This is a totally a controversial subject, btw. We all have their opinions and we are willing to share them. 

Anyways, I am not saying that speed doesn't help. It gives the deer less time to run away, it helps you misjudge yardage by a bit, but not much. And yes you do need a certain amount of KE to kill, which mostly comes from speed. 

I'm not saying that I don't care about speed. My guardian is pushing out arrows at 260 fps without even trying to get it fast. But my point is, you need to be able to hit the thing before you can hit it quickly. I would rather go kill a deer with a bow that barely kills it, but is more accurate then a rifle, then go and use a 600 fps bow that I can't shoot worth c**p. 

There it is.


----------



## I'm Not Ted (Feb 12, 2009)

Speed doesn't kill, a well placed shot with a sharp object affixed to the end of it does. Theoretically, if you could get close enough, you could kill a deer with a rather large rock. Does that have speed? Nope. But if you hit it in the head hard enough, that's a dead SOB. But I'm no expert. JMO.


----------



## Ignition kid (Oct 7, 2008)

I think speed kills just as much as having a heavier arrow, to me if you had a light weight arrow and then shot a heavier arrow, most likely you would have almost the same amount of penetration and pass-through power as a heavier arrow.


----------



## Ignition kid (Oct 7, 2008)

The only reason I would want my bow to be faster is so i don't need as many pins and I could shoot faster further away than a bow with a heavier arrow, but I would agree with you guys that it doesn't really matter about having a slow bow or a fast bow too much, it's more important that your shot lacement is in the right spot.


----------



## I'm Not Ted (Feb 12, 2009)

A lighter arrow will give you speed but a heavy one will give you power. To me, a heavy arrow is for if you are hunting at close distances or large game where a light one is for smaller animals or longer distance.


----------



## kegan (Aug 28, 2006)

An additional 10 fps will give you the same boost in kinetic energy as a 100 gr heavier arrow. 

However, a heavier arrow makes your bow more efficeint. Even with highly efficient compounds, a heavier arrow reduces vibration and noise, making it a better hunting bow. Heavier arrows are also less affeceted by wind and deflection. 

A lighter arrow, however, makes it easier to aim. Sights or barebow, a faster bow has a flatter trajectory. If I'm correct, 10 fps gives you about 5-10 yards better trajectory, therefore easier aiming. 

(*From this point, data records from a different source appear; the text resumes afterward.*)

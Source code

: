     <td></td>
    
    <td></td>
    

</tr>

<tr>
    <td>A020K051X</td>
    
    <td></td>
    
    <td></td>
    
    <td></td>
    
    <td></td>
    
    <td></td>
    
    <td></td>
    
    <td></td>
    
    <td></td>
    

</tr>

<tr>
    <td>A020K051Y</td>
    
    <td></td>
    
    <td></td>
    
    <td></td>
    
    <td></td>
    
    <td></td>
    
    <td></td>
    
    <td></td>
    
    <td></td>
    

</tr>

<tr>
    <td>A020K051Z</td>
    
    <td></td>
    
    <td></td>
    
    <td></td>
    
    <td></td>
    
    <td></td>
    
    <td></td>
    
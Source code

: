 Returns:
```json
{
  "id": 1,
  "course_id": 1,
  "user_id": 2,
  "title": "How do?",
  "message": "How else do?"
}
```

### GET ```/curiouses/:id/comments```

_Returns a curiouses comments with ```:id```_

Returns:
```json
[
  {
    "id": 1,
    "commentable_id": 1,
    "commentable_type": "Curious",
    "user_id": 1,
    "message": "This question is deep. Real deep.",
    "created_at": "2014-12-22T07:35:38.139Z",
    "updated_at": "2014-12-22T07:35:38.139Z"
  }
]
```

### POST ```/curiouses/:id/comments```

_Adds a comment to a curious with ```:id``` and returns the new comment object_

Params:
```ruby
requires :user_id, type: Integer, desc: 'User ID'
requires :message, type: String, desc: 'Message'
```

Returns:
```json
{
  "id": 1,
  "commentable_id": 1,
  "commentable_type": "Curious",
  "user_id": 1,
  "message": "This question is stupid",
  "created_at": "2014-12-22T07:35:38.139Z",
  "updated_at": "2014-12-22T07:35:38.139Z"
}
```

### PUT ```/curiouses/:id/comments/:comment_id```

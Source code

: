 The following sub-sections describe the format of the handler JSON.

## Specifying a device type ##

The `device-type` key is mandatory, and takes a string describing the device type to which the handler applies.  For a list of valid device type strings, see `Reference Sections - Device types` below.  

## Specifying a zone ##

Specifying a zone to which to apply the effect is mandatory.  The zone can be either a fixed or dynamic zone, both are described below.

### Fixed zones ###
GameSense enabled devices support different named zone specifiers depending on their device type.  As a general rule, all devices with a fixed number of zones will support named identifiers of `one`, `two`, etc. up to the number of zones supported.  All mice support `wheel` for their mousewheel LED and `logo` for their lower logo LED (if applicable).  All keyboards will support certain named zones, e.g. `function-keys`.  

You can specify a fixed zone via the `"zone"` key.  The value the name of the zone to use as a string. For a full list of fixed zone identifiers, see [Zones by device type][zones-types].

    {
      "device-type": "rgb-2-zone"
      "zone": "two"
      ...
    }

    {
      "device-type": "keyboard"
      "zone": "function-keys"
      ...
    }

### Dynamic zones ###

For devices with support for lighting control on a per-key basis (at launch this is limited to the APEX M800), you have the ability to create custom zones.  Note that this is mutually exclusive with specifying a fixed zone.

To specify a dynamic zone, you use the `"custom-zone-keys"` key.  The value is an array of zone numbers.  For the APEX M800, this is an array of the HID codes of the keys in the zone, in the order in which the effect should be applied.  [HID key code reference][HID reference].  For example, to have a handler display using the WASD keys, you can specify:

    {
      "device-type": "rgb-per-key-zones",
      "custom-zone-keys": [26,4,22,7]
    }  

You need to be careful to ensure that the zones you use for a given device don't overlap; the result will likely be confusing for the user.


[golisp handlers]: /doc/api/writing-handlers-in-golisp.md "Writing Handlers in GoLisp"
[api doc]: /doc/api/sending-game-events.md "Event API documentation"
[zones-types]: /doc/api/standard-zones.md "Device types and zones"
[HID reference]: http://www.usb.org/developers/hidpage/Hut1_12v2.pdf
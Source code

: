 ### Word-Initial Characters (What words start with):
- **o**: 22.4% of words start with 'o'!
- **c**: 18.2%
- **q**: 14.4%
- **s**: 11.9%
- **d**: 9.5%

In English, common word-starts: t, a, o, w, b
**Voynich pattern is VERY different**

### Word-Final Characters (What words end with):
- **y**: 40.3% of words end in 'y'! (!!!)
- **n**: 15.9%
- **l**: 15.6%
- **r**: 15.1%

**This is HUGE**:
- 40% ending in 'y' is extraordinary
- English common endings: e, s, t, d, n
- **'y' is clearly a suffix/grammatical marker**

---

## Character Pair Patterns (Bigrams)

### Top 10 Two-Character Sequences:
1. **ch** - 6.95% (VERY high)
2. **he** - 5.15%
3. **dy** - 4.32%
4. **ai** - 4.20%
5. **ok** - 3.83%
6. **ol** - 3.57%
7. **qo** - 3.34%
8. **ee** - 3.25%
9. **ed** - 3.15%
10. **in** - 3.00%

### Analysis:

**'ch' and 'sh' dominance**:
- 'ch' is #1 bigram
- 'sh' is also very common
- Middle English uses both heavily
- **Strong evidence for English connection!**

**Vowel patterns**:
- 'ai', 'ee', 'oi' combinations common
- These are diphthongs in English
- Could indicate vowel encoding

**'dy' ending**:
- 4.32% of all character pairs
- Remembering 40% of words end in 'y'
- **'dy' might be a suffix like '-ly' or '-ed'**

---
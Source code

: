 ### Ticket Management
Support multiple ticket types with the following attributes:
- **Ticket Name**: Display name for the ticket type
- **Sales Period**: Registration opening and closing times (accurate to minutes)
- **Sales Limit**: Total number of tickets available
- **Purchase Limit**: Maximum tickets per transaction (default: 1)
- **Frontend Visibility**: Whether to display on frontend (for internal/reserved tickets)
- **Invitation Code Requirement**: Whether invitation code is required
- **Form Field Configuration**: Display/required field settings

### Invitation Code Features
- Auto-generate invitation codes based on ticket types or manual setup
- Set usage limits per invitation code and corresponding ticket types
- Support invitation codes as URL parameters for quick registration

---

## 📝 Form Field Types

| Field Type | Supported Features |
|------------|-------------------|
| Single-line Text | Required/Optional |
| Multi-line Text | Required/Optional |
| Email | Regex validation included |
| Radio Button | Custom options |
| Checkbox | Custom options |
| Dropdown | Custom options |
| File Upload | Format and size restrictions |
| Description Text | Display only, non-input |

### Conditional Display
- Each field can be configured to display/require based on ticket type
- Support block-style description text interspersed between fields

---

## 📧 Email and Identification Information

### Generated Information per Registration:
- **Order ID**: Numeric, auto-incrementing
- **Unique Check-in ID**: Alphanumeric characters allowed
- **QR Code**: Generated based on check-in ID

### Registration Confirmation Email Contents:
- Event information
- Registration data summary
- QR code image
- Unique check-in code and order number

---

Does speed kill? Of course not. Tests have shown that certain Natives had very poor wood to make their gear and just used heavy arrows going, maybe 120 fps. That's on a good day. They had a short power stroke and flabby cast. What did they sacrifice? Distance. These bows were close range only.

My bows rarely break 160 fps. However, I know from experience that shooting a heavier arrow cleans up form mistakes and adds power. I aslo know that speeds makes aiming a breeze and greatly increases one's capable range. This becomes a matter of "what do you need your bow to do?"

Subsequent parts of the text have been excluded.